*** Opening SUPPLIED RECORDS ***

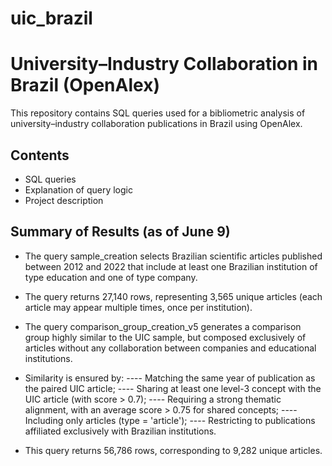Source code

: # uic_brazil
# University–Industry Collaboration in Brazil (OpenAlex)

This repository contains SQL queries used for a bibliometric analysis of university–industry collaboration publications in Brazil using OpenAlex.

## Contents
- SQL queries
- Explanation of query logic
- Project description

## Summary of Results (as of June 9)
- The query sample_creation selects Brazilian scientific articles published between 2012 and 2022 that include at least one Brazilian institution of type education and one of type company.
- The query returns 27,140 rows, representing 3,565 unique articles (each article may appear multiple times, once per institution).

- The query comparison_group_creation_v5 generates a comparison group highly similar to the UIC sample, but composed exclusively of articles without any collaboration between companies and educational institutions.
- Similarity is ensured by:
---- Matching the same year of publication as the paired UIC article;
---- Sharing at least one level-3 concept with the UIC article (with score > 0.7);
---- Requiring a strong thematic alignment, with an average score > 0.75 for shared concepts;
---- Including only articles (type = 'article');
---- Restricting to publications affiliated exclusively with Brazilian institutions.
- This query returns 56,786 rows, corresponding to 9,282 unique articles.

*** Closing SUPPLIED RECORDS ***
*** Opening SUPPLIED RECORDS ***

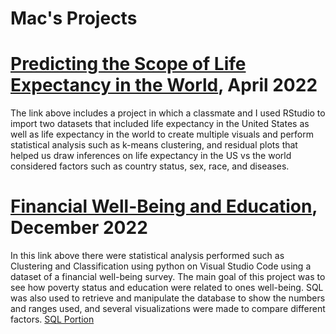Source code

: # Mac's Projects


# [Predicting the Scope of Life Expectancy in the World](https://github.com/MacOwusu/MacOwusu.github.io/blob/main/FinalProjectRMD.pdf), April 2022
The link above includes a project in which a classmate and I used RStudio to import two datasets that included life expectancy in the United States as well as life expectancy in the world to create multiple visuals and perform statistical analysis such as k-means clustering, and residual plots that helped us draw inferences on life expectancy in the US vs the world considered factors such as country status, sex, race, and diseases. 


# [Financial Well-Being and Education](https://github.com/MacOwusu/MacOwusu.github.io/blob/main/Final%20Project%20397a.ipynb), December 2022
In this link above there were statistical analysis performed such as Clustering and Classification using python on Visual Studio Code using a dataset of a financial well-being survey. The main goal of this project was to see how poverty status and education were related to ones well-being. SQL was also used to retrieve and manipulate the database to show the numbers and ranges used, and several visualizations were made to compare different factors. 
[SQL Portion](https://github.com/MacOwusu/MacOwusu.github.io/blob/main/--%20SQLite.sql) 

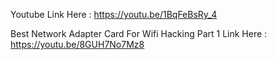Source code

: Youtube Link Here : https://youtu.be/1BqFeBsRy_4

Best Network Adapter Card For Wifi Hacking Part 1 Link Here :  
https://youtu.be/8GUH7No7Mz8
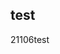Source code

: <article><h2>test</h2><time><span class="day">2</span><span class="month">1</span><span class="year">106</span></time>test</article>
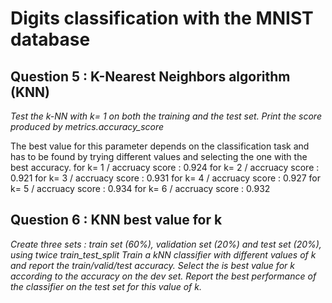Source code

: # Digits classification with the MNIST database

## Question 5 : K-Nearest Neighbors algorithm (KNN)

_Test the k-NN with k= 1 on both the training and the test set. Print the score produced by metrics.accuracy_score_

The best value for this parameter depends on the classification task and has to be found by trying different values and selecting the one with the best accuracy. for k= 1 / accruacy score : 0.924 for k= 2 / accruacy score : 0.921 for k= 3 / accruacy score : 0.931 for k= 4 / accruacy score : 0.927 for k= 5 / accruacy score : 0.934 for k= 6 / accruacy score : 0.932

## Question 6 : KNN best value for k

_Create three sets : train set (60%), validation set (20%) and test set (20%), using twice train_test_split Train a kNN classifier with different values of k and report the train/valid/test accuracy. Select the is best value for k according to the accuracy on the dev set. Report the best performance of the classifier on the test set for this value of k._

*** Closing SUPPLIED RECORDS ***
*** Opening SUPPLIED RECORDS ***

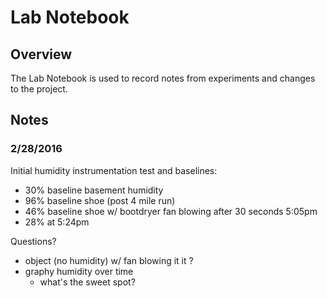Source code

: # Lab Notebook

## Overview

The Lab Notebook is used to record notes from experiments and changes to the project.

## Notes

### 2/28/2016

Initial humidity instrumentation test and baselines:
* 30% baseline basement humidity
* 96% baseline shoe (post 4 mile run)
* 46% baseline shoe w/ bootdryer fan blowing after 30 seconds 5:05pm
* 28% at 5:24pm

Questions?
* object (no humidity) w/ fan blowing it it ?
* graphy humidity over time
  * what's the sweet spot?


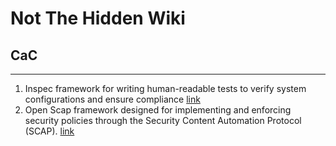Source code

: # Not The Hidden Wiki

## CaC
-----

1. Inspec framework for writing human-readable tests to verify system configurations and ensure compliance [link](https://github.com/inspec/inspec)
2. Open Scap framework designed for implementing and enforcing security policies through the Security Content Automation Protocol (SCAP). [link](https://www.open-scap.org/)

*** Closing SUPPLIED RECORDS ***

TASK TO COMPLETE:
Gather each line of the records holding the string "blowing".

SOLUTION TO THE PROBLEM:
* 46% baseline shoe w/ bootdryer fan blowing after 30 seconds 5:05pm
* object (no humidity) w/ fan blowing it it ?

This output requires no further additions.